Laboratories are obligated to document all algorithms, software and databases used in the analysis, interpretation and reporting of NGS results. The overarching objective is to create a repeatable pipeline that creates consistent results. This is a tall order. In reality, this means that each version of all pipeline components must be described and recorded. The documentation of each component may include a baseline, default installation settings and the description of any customization by using different configuration parameters, running different algorithms or deploying custom code. Here are a few examples of what needs to be documented:
a) Alignment process: the reference sequence version number and assembly details, alignment algorithm, data transfer process from the sequencer to the data repository and any kind of quality control parameter, such as the number of reads per sample
b) Variant calling: thresholds for read coverage depth, variant quality scores and allelic read percentages
c) Variant filtering: standard filtering workflows to determine recessive, dominant and de novo variants
These are only a few examples. Obviously, the documentation of the entire process can be very involved. We hear from our clients that their SOPs for this portion of their process exceed a hundred pages or more.

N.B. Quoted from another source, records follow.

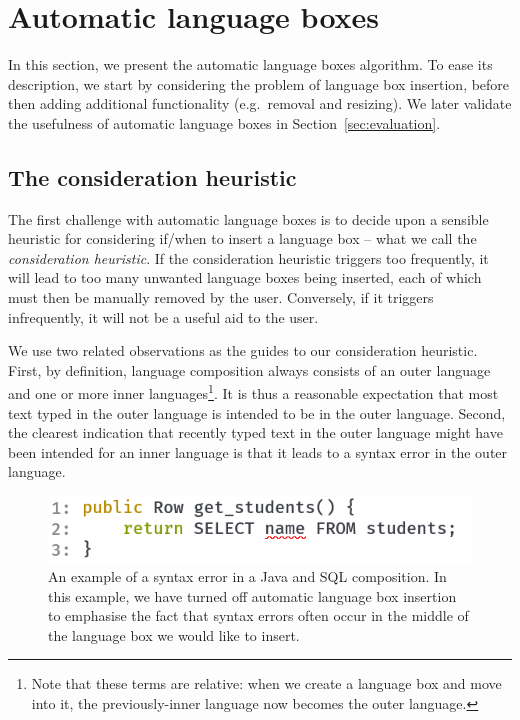 \documentclass[sigplan,screen]{acmart}\settopmatter{printfolios=true,printccs=false,printacmref=false}
\begin{document}
\section{Automatic language boxes}

In this section, we present the automatic language boxes algorithm. To ease its
description, we start by considering the problem of language box
insertion, before then adding additional functionality (e.g.~removal and
resizing). We later validate the usefulness of automatic language boxes in
Section~\ref{sec:evaluation}.


\subsection{The consideration heuristic}

The first challenge with automatic language boxes is to decide upon a sensible
heuristic for considering if/when to insert a language box -- what we call the
\emph{consideration heuristic}. If the consideration heuristic triggers too
frequently, it will lead to too many unwanted language boxes being inserted,
each of which must then be manually removed by the user.
Conversely, if it triggers infrequently, it will not be a useful aid to the user.

We use two related observations as the guides to our consideration heuristic.
First, by definition, language composition always consists of an outer language
and one or more inner languages\footnote{Note that these terms are relative:
when we create a language box and move into it, the previously-inner language
now becomes the outer language.}. It is thus a reasonable expectation that most
text typed in the outer language is intended to be in the outer language.
Second, the clearest indication that recently typed text in the outer language
might have been intended for an inner language is that it leads to a syntax error
in the outer language.

\begin{figure}[tb]
    \includegraphics[width=.45\textwidth]{images/composition_error1.png}
    \caption{An example of a syntax error in a Java and SQL composition. In
      this example, we have turned off automatic language box insertion to
      emphasise the fact that syntax errors often occur in the middle of the
      language box we would like to insert.}
\label{fig:consideration}
\end{figure}
\end{document}
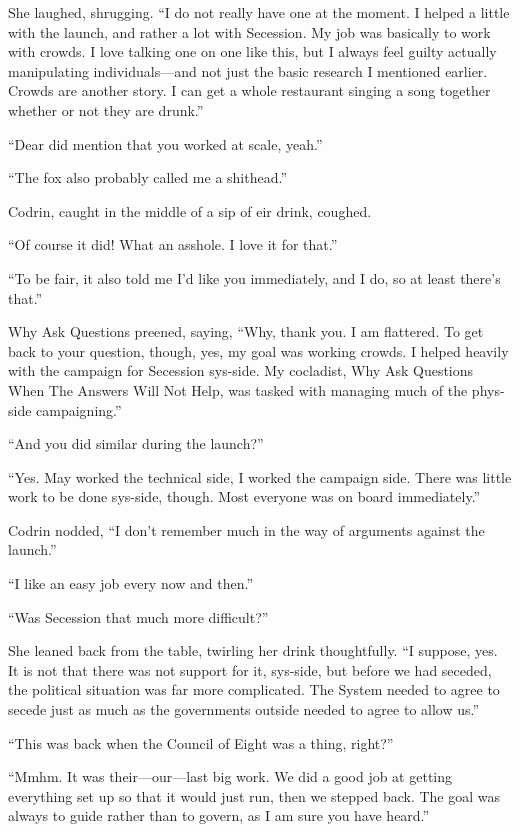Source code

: She laughed, shrugging. ``I do not really have one at the moment. I helped a little with the launch, and rather a lot with Secession. My job was basically to work with crowds. I love talking one on one like this, but I always feel guilty actually manipulating individuals---and not just the basic research I mentioned earlier. Crowds are another story. I can get a whole restaurant singing a song together whether or not they are drunk.''

``Dear did mention that you worked at scale, yeah.''

``The fox also probably called me a shithead.''

Codrin, caught in the middle of a sip of eir drink, coughed.

``Of course it did! What an asshole. I love it for that.''

``To be fair, it also told me I'd like you immediately, and I do, so at least there's that.''

Why Ask Questions preened, saying, ``Why, thank you. I am flattered. To get back to your question, though, yes, my goal was working crowds. I helped heavily with the campaign for Secession sys-side. My cocladist, Why Ask Questions When The Answers Will Not Help, was tasked with managing much of the phys-side campaigning.''

``And you did similar during the launch?''

``Yes. May worked the technical side, I worked the campaign side. There was little work to be done sys-side, though. Most everyone was on board immediately.''

Codrin nodded, ``I don't remember much in the way of arguments against the launch.''

``I like an easy job every now and then.''

``Was Secession that much more difficult?''

She leaned back from the table, twirling her drink thoughtfully. ``I suppose, yes. It is not that there was not support for it, sys-side, but before we had seceded, the political situation was far more complicated. The System needed to agree to secede just as much as the governments outside needed to agree to allow us.''

``This was back when the Council of Eight was a thing, right?''

``Mmhm. It was their---our---last big work. We did a good job at getting everything set up so that it would just run, then we stepped back. The goal was always to guide rather than to govern, as I am sure you have heard.''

It goes without saying that any bioinformatics pipeline needs to be validated. We have to ensure that the results of the pipeline are accurate and up to date with current best practices. Once the pipeline is implemented and documented, and the first empirical data suggests that it yields the intended results, it’s time to perform and document a comprehensive validation. So, how do we do this?
First, the pipeline is locked down. This means that no one within the laboratory modifies or alters any part of the pipeline in any way. This includes no further optimization of any parameters or settings, no upgrades to tools, operating systems or databases.
Second, the lab identifies a sufficient number of samples to determine the pipeline’s analytic and diagnostic sensitivity and specificity, as well the reproducibility of known outcomes. Here is what to look for in this step:
- Define a number of samples with known outcomes
- Define the regions of a genome that need to be assessed
- Define the types of variants that need to be detected
- Measure the error rates for false positives and false negatives in variant calls. The laboratory needs to determine the error rates for several representative examples by variant type.
In the end, the pipeline needs to be able to reproduce known outcomes. Then, after changes have been done, the updated pipeline must be able to reproduce the known results. Any improvements in sensitivity and accuracy measuring mutations should be documented, as this would reset the testing standards within the lab.